Your goal: In the entries that follow, find the word "geography" and report each line it is on.

Material for this exercise:
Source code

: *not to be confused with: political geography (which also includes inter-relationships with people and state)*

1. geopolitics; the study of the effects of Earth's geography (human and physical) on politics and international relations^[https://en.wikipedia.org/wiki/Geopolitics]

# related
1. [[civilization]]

Exercise response:
: *not to be confused with: political geography (which also includes inter-relationships with people and state)*
1. geopolitics; the study of the effects of Earth's geography (human and physical) on politics and international relations^[https://en.wikipedia.org/wiki/Geopolitics]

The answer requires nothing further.